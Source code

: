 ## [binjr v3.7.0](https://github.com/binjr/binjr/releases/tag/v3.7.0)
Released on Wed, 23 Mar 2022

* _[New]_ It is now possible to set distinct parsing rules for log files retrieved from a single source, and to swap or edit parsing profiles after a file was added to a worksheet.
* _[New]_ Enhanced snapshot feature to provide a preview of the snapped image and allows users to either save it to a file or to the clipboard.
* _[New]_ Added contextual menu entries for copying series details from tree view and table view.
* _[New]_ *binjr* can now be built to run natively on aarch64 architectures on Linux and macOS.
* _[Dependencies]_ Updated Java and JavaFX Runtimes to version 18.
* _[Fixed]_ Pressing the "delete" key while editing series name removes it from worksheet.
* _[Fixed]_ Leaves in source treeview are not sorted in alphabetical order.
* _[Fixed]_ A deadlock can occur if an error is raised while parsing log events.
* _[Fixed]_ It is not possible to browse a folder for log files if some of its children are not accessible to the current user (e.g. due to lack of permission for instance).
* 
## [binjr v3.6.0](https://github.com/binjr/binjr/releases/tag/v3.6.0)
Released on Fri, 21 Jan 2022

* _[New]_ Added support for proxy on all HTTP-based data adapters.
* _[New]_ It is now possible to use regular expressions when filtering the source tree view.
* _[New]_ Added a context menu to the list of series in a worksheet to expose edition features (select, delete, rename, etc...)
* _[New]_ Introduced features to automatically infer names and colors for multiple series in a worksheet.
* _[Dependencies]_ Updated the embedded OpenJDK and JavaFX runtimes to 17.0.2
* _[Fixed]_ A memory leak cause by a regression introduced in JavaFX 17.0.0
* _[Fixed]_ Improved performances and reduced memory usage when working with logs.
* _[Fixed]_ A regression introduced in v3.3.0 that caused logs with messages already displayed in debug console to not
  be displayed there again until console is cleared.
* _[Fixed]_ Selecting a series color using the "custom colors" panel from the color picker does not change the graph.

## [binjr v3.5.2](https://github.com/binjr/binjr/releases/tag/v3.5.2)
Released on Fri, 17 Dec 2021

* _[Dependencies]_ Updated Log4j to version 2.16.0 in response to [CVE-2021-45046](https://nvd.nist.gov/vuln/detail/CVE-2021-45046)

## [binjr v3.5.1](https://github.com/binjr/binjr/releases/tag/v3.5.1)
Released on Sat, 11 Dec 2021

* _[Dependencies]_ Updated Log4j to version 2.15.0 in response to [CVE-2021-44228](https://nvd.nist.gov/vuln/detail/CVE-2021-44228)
════════
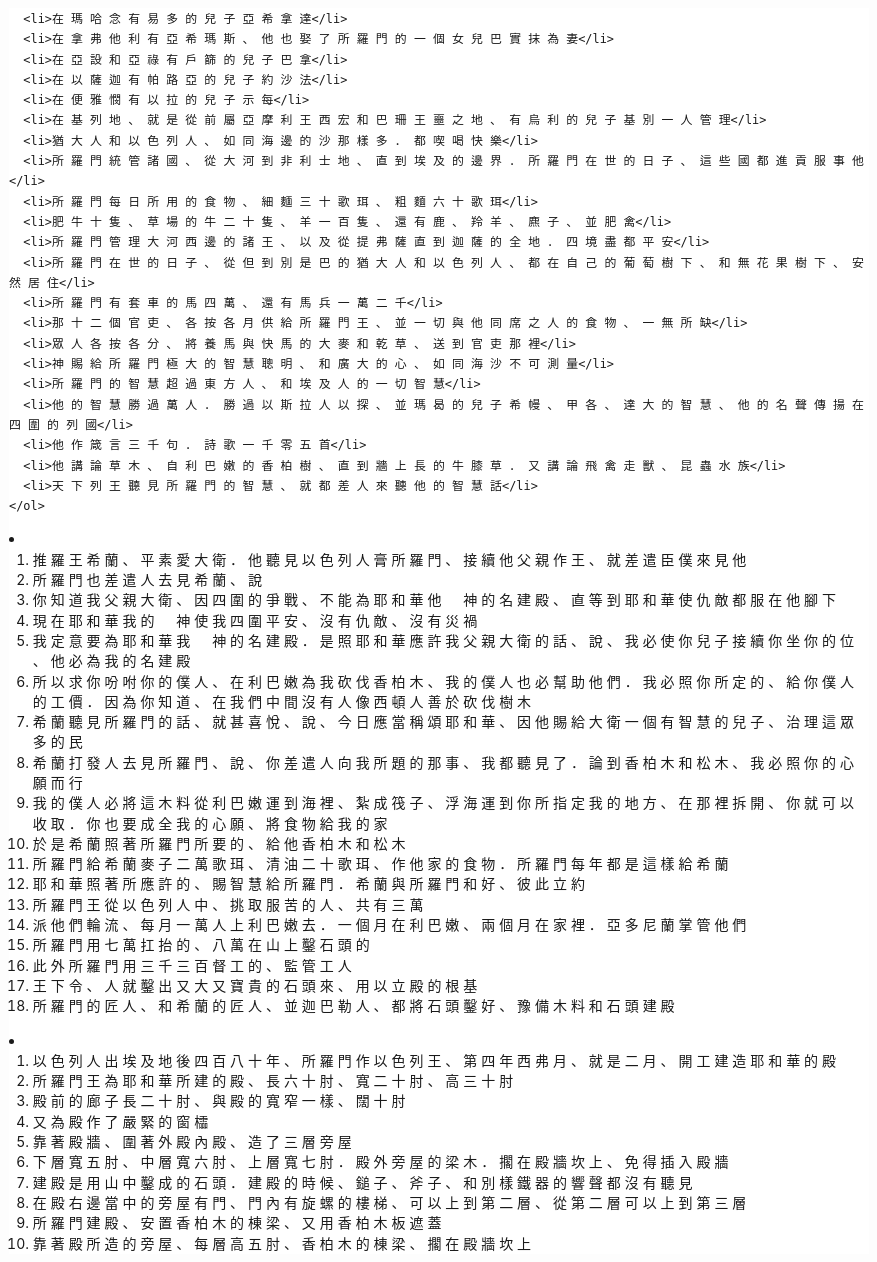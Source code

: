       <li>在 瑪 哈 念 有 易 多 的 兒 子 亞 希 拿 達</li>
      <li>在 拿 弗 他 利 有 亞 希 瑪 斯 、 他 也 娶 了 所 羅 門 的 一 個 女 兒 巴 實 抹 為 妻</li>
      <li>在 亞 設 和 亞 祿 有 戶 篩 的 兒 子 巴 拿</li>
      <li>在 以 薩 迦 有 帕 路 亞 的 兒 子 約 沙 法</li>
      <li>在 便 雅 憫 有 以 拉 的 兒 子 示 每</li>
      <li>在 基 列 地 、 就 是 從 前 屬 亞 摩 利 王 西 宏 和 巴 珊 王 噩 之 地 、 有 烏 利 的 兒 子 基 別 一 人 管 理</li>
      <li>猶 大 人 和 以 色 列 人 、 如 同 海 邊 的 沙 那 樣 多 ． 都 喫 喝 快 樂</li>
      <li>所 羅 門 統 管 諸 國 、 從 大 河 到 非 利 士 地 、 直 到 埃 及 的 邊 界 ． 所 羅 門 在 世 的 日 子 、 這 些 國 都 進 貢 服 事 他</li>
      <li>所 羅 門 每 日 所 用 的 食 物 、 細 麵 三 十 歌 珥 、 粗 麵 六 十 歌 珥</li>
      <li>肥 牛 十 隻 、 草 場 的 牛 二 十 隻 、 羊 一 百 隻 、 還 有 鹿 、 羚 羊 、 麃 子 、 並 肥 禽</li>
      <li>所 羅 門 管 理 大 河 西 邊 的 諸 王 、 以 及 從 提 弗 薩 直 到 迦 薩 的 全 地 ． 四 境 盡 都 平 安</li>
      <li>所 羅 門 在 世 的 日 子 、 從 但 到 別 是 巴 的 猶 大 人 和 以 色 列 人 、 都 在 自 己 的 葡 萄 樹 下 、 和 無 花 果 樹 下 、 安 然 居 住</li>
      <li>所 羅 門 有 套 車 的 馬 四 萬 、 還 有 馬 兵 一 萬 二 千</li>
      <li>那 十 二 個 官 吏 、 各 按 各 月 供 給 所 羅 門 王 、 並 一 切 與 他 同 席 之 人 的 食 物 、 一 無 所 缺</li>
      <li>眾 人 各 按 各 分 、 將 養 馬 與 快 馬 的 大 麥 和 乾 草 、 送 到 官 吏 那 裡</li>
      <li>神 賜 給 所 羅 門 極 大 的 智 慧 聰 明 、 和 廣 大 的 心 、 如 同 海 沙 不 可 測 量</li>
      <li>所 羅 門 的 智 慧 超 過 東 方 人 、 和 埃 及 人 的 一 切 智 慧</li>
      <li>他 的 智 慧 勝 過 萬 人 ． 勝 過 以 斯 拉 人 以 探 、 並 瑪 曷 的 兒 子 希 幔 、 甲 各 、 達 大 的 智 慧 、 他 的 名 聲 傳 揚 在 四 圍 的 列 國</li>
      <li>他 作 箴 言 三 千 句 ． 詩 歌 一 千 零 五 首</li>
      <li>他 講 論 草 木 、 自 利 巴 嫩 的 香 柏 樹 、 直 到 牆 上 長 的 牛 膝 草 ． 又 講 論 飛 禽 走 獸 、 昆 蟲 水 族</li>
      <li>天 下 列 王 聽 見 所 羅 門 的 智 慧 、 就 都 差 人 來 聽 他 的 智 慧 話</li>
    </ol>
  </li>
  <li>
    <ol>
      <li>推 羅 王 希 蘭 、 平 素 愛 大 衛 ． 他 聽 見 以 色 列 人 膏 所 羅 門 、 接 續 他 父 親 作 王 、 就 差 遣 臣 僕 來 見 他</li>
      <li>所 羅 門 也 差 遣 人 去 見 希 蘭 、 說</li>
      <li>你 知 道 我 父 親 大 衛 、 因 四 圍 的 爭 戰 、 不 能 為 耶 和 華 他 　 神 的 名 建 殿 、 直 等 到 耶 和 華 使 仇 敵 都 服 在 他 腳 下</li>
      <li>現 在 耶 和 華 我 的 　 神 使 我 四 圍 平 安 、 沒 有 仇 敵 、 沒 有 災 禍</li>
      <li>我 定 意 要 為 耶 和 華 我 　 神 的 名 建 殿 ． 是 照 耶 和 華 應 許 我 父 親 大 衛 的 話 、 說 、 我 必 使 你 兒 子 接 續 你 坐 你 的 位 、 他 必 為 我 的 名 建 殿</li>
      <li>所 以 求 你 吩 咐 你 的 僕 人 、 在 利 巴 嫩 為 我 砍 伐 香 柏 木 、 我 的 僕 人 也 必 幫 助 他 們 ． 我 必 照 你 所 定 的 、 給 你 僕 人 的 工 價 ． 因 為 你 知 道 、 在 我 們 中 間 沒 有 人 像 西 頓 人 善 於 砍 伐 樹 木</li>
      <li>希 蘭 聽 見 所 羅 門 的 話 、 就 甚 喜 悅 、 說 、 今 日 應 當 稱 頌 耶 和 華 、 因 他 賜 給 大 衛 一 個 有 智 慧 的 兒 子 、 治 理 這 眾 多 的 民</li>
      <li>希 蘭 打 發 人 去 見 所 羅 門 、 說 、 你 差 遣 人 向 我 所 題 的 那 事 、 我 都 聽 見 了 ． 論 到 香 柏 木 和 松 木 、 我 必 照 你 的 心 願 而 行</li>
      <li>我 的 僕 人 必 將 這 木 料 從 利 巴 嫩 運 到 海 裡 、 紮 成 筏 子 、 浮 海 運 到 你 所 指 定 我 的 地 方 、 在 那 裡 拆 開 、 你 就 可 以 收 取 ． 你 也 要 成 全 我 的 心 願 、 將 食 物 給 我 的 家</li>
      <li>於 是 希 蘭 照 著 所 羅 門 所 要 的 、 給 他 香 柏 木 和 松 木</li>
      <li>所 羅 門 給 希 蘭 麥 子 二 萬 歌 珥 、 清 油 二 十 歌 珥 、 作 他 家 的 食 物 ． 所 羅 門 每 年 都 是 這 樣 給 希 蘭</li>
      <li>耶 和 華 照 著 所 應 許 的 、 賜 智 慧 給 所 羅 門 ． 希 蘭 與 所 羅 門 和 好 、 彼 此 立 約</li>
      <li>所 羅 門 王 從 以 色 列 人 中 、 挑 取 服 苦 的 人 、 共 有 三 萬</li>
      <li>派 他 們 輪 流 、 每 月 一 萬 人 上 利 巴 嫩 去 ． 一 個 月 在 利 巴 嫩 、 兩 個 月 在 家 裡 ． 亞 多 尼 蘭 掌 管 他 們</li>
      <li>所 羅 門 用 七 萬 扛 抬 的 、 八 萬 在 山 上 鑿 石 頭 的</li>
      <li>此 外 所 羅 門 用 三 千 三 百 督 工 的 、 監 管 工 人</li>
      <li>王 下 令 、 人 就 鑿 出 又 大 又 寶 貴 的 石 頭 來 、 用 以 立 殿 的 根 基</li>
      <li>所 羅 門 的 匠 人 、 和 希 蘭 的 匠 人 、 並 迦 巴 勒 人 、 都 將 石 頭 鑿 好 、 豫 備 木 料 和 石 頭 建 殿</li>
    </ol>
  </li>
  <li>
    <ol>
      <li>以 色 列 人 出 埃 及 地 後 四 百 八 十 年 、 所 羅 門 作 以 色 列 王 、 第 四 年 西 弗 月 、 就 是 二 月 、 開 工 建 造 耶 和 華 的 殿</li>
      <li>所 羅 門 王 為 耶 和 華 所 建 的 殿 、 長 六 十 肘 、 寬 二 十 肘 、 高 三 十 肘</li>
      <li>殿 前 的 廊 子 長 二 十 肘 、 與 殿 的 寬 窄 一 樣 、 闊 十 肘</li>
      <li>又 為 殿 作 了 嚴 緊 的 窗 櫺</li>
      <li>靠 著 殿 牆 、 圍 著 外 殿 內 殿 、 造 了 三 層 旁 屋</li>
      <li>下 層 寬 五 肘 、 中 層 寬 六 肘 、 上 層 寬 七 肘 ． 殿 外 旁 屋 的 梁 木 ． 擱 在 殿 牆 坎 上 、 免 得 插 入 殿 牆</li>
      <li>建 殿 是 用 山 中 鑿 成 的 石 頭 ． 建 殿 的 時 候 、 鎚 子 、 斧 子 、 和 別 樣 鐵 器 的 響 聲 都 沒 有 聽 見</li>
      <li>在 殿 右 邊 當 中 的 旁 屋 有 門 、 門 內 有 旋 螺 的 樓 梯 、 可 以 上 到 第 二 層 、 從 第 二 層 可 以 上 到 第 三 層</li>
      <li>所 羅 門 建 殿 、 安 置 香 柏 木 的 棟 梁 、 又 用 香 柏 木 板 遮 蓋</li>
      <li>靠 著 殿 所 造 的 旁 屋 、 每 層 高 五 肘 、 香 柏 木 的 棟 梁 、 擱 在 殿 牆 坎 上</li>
════════
Exercise prompt: Reproduce only the lines above, starting at the line with "<li>在 以 薩 迦 有 帕 路 亞 的 兒 子 約 沙 法</li>" and ending at the line with "<li>眾 人 各 按", exactly as written.

Result of this task:
      <li>在 以 薩 迦 有 帕 路 亞 的 兒 子 約 沙 法</li>
      <li>在 便 雅 憫 有 以 拉 的 兒 子 示 每</li>
      <li>在 基 列 地 、 就 是 從 前 屬 亞 摩 利 王 西 宏 和 巴 珊 王 噩 之 地 、 有 烏 利 的 兒 子 基 別 一 人 管 理</li>
      <li>猶 大 人 和 以 色 列 人 、 如 同 海 邊 的 沙 那 樣 多 ． 都 喫 喝 快 樂</li>
      <li>所 羅 門 統 管 諸 國 、 從 大 河 到 非 利 士 地 、 直 到 埃 及 的 邊 界 ． 所 羅 門 在 世 的 日 子 、 這 些 國 都 進 貢 服 事 他</li>
      <li>所 羅 門 每 日 所 用 的 食 物 、 細 麵 三 十 歌 珥 、 粗 麵 六 十 歌 珥</li>
      <li>肥 牛 十 隻 、 草 場 的 牛 二 十 隻 、 羊 一 百 隻 、 還 有 鹿 、 羚 羊 、 麃 子 、 並 肥 禽</li>
      <li>所 羅 門 管 理 大 河 西 邊 的 諸 王 、 以 及 從 提 弗 薩 直 到 迦 薩 的 全 地 ． 四 境 盡 都 平 安</li>
      <li>所 羅 門 在 世 的 日 子 、 從 但 到 別 是 巴 的 猶 大 人 和 以 色 列 人 、 都 在 自 己 的 葡 萄 樹 下 、 和 無 花 果 樹 下 、 安 然 居 住</li>
      <li>所 羅 門 有 套 車 的 馬 四 萬 、 還 有 馬 兵 一 萬 二 千</li>
      <li>那 十 二 個 官 吏 、 各 按 各 月 供 給 所 羅 門 王 、 並 一 切 與 他 同 席 之 人 的 食 物 、 一 無 所 缺</li>
      <li>眾 人 各 按 各 分 、 將 養 馬 與 快 馬 的 大 麥 和 乾 草 、 送 到 官 吏 那 裡</li>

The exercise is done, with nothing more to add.